» Task statement:
Return all the data verbatim but without images.

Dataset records

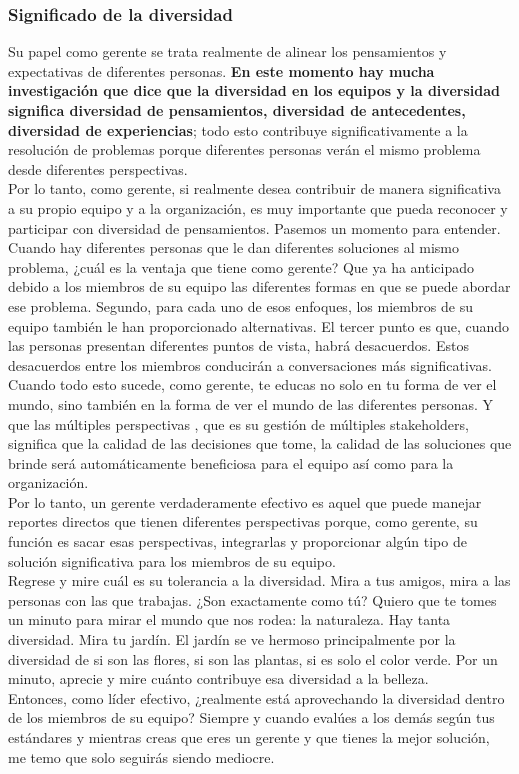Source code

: \documentclass[10pt]{book}
\begin{document}
\subsubsection{Significado de la diversidad}
Su papel como gerente se trata realmente de alinear los pensamientos y expectativas de diferentes personas. \textbf{En este momento hay mucha investigación que dice que la diversidad en los equipos y la diversidad significa diversidad de pensamientos, diversidad de antecedentes, diversidad de experiencias}; todo esto contribuye significativamente a la resolución de problemas porque diferentes personas verán el mismo problema desde diferentes perspectivas.\\
Por lo tanto, como gerente, si realmente desea contribuir de manera significativa a su propio equipo y a la organización, es muy importante que pueda reconocer y participar con diversidad de pensamientos. Pasemos un momento para entender. Cuando hay diferentes personas que le dan diferentes soluciones al mismo problema, ¿cuál es la ventaja que tiene como gerente? Que ya ha anticipado debido a los miembros de su equipo las diferentes formas en que se puede abordar ese problema. Segundo, para cada uno de esos enfoques, los miembros de su equipo también le han proporcionado alternativas. El tercer punto es que, cuando las personas presentan diferentes puntos de vista, habrá desacuerdos. Estos desacuerdos entre los miembros conducirán a conversaciones más significativas. Cuando todo esto sucede, como gerente, te educas no solo en tu forma de ver el mundo, sino también en la forma de ver el mundo de las diferentes personas. Y que las múltiples perspectivas , que es su gestión de múltiples stakeholders, significa que la calidad de las decisiones que tome, la calidad de las soluciones que brinde será automáticamente beneficiosa para el equipo así como para la organización.\\
Por lo tanto, un gerente verdaderamente efectivo es aquel que puede manejar reportes directos que tienen diferentes perspectivas porque, como gerente, su función es sacar esas perspectivas, integrarlas y proporcionar algún tipo de solución significativa para los miembros de su equipo.\\
Regrese y mire cuál es su tolerancia a la diversidad. Mira a tus amigos, mira a las personas con las que trabajas. ¿Son exactamente como tú? Quiero que te tomes un minuto para mirar el mundo que nos rodea: la naturaleza. Hay tanta diversidad. Mira tu jardín. El jardín se ve hermoso principalmente por la diversidad de si son las flores, si son las plantas, si es solo el color verde. Por un minuto, aprecie y mire cuánto contribuye esa diversidad a la belleza.\\
Entonces, como líder efectivo, ¿realmente está aprovechando la diversidad dentro de los miembros de su equipo? Siempre y cuando evalúes a los demás según tus estándares y mientras creas que eres un gerente y que tienes la mejor solución, me temo que solo seguirás siendo mediocre.
\end{document}
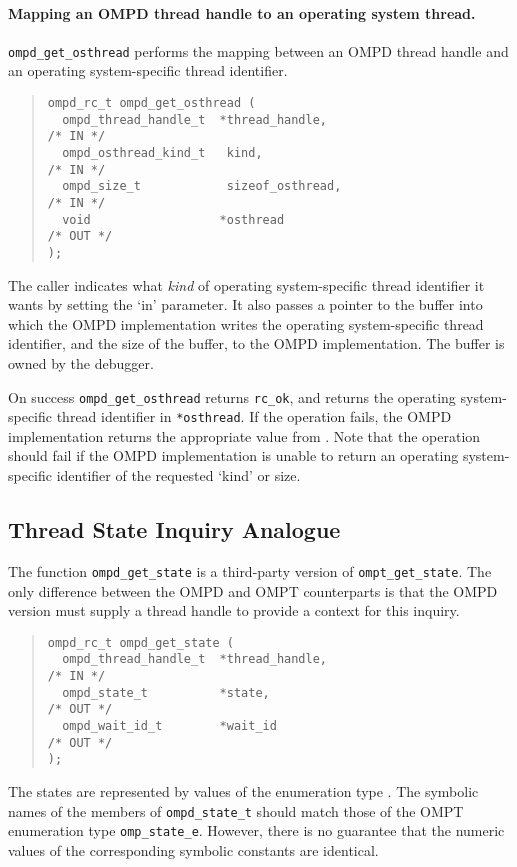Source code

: \paragraph{Mapping an OMPD thread handle to an operating system thread.}
\verb|ompd_get_osthread| performs the mapping between an OMPD
thread handle and an operating system-specific thread identifier.
\begin{quote}
\begin{lstlisting}
ompd_rc_t ompd_get_osthread (
  ompd_thread_handle_t  *thread_handle,                             /* IN */
  ompd_osthread_kind_t   kind,                                      /* IN */
  ompd_size_t            sizeof_osthread,                           /* IN */
  void                  *osthread                                  /* OUT */
);
\end{lstlisting}
\end{quote}

The caller indicates what \emph{kind} of operating system-specific thread
identifier it wants by setting the 
`in' parameter.
It also passes a pointer to the buffer into which the OMPD
implementation writes the operating system-specific thread identifier,
and the size of the buffer, to the OMPD implementation.
The buffer is owned by the debugger.

On success \texttt{ompd\_get\_osthread} returns \texttt{rc\_ok},
and returns the operating system-specific thread identifier in
\texttt{*osthread}.
If the operation fails, the OMPD implementation returns
the appropriate value from .
Note that the operation should fail if the OMPD implementation is
unable to return an operating system-specific identifier of the
requested `kind' or size.


\subsection{Thread State Inquiry Analogue}

The function \verb|ompd_get_state| is a  third-party version of
\verb|ompt_get_state|. 
The only difference between the OMPD and OMPT counterparts
is that the OMPD version must supply a thread handle to provide
a context for this inquiry.

\begin{quote}
\begin{lstlisting}
ompd_rc_t ompd_get_state (
  ompd_thread_handle_t  *thread_handle,                             /* IN */
  ompd_state_t          *state,                                    /* OUT */
  ompd_wait_id_t        *wait_id                                   /* OUT */
);
\end{lstlisting}
\end{quote}

The states are represented by values of the enumeration type
.
The symbolic names of the members of \texttt{ompd\_state\_t} should
match those of the OMPT enumeration type \texttt{omp\_state\_e}.
However, there is no guarantee that the numeric values of the corresponding
symbolic constants are identical.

» Response to this exercise:
Source code

: \documentclass[10pt]{book}
\begin{document}
\subsubsection{Significado de la diversidad}
Su papel como gerente se trata realmente de alinear los pensamientos y expectativas de diferentes personas. \textbf{En este momento hay mucha investigación que dice que la diversidad en los equipos y la diversidad significa diversidad de pensamientos, diversidad de antecedentes, diversidad de experiencias}; todo esto contribuye significativamente a la resolución de problemas porque diferentes personas verán el mismo problema desde diferentes perspectivas.\\
Por lo tanto, como gerente, si realmente desea contribuir de manera significativa a su propio equipo y a la organización, es muy importante que pueda reconocer y participar con diversidad de pensamientos. Pasemos un momento para entender. Cuando hay diferentes personas que le dan diferentes soluciones al mismo problema, ¿cuál es la ventaja que tiene como gerente? Que ya ha anticipado debido a los miembros de su equipo las diferentes formas en que se puede abordar ese problema. Segundo, para cada uno de esos enfoques, los miembros de su equipo también le han proporcionado alternativas. El tercer punto es que, cuando las personas presentan diferentes puntos de vista, habrá desacuerdos. Estos desacuerdos entre los miembros conducirán a conversaciones más significativas. Cuando todo esto sucede, como gerente, te educas no solo en tu forma de ver el mundo, sino también en la forma de ver el mundo de las diferentes personas. Y que las múltiples perspectivas , que es su gestión de múltiples stakeholders, significa que la calidad de las decisiones que tome, la calidad de las soluciones que brinde será automáticamente beneficiosa para el equipo así como para la organización.\\
Por lo tanto, un gerente verdaderamente efectivo es aquel que puede manejar reportes directos que tienen diferentes perspectivas porque, como gerente, su función es sacar esas perspectivas, integrarlas y proporcionar algún tipo de solución significativa para los miembros de su equipo.\\
Regrese y mire cuál es su tolerancia a la diversidad. Mira a tus amigos, mira a las personas con las que trabajas. ¿Son exactamente como tú? Quiero que te tomes un minuto para mirar el mundo que nos rodea: la naturaleza. Hay tanta diversidad. Mira tu jardín. El jardín se ve hermoso principalmente por la diversidad de si son las flores, si son las plantas, si es solo el color verde. Por un minuto, aprecie y mire cuánto contribuye esa diversidad a la belleza.\\
Entonces, como líder efectivo, ¿realmente está aprovechando la diversidad dentro de los miembros de su equipo? Siempre y cuando evalúes a los demás según tus estándares y mientras creas que eres un gerente y que tienes la mejor solución, me temo que solo seguirás siendo mediocre.
\end{document}
Source code

: \paragraph{Mapping an OMPD thread handle to an operating system thread.}
\verb|ompd_get_osthread| performs the mapping between an OMPD
thread handle and an operating system-specific thread identifier.
\begin{quote}
\begin{lstlisting}
ompd_rc_t ompd_get_osthread (
  ompd_thread_handle_t  *thread_handle,                             /* IN */
  ompd_osthread_kind_t   kind,                                      /* IN */
  ompd_size_t            sizeof_osthread,                           /* IN */
  void                  *osthread                                  /* OUT */
);
\end{lstlisting}
\end{quote}

The caller indicates what \emph{kind} of operating system-specific thread
identifier it wants by setting the 
`in' parameter.
It also passes a pointer to the buffer into which the OMPD
implementation writes the operating system-specific thread identifier,
and the size of the buffer, to the OMPD implementation.
The buffer is owned by the debugger.

On success \texttt{ompd\_get\_osthread} returns \texttt{rc\_ok},
and returns the operating system-specific thread identifier in
\texttt{*osthread}.
If the operation fails, the OMPD implementation returns
the appropriate value from .
Note that the operation should fail if the OMPD implementation is
unable to return an operating system-specific identifier of the
requested `kind' or size.


\subsection{Thread State Inquiry Analogue}

The function \verb|ompd_get_state| is a  third-party version of
\verb|ompt_get_state|. 
The only difference between the OMPD and OMPT counterparts
is that the OMPD version must supply a thread handle to provide
a context for this inquiry.

\begin{quote}
\begin{lstlisting}
ompd_rc_t ompd_get_state (
  ompd_thread_handle_t  *thread_handle,                             /* IN */
  ompd_state_t          *state,                                    /* OUT */
  ompd_wait_id_t        *wait_id                                   /* OUT */
);
\end{lstlisting}
\end{quote}

The states are represented by values of the enumeration type
.
The symbolic names of the members of \texttt{ompd\_state\_t} should
match those of the OMPT enumeration type \texttt{omp\_state\_e}.
However, there is no guarantee that the numeric values of the corresponding
symbolic constants are identical.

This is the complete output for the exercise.